## AIM OF THE TASK
A single number is the expected answer: the count of lines in the records below that contain "code".

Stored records

%%

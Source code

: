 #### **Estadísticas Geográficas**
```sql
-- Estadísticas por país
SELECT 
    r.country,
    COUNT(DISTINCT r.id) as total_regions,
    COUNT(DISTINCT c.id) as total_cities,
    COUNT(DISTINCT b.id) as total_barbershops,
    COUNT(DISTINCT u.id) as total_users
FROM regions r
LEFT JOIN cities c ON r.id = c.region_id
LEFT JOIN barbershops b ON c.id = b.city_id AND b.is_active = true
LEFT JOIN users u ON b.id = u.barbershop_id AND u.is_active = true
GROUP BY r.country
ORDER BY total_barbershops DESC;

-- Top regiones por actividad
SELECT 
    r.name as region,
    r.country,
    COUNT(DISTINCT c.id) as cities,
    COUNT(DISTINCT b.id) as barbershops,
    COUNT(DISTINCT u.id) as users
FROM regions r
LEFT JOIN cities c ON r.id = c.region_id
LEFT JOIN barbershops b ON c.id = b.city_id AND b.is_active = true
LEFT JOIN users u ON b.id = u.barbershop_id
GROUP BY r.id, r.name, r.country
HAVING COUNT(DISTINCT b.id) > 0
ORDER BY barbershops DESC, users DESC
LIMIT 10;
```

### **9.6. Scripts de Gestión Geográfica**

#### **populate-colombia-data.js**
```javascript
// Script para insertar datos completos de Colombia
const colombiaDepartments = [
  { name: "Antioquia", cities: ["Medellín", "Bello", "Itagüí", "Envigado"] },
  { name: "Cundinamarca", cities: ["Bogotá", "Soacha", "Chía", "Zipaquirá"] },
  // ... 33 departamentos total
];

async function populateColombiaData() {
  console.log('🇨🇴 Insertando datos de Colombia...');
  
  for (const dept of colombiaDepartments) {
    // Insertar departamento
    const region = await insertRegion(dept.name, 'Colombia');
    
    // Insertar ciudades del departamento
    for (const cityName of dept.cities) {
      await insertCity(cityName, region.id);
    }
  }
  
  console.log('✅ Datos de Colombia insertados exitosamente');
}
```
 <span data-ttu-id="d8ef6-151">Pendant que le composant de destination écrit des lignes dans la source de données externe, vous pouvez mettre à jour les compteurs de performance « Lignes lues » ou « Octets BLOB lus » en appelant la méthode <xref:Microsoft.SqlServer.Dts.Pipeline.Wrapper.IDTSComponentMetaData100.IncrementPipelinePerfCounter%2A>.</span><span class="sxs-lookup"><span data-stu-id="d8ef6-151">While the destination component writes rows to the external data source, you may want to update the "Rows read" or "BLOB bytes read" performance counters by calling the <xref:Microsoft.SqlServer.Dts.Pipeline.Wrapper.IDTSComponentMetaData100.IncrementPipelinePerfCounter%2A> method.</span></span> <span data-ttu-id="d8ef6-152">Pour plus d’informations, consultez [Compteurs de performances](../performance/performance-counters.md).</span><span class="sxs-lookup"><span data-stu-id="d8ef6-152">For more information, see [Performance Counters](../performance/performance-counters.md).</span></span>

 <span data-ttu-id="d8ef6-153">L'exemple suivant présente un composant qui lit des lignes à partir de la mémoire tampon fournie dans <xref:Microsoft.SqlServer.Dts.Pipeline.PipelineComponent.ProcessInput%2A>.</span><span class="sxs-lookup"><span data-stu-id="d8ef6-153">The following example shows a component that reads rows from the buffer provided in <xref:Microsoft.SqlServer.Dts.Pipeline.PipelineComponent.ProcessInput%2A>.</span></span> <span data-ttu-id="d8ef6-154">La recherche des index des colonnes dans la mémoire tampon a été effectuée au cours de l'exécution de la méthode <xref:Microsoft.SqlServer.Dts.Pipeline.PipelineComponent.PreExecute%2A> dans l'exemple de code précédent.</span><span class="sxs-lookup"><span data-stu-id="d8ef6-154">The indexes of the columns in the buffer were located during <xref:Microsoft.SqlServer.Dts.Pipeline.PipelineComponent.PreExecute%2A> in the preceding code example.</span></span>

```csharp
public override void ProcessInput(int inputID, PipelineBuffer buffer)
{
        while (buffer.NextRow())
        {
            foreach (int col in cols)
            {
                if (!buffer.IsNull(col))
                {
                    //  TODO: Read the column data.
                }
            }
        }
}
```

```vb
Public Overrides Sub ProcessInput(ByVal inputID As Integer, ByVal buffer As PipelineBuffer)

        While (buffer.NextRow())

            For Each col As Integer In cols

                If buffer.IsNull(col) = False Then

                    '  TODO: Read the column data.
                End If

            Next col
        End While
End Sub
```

%%

## RESPONSE AREA
2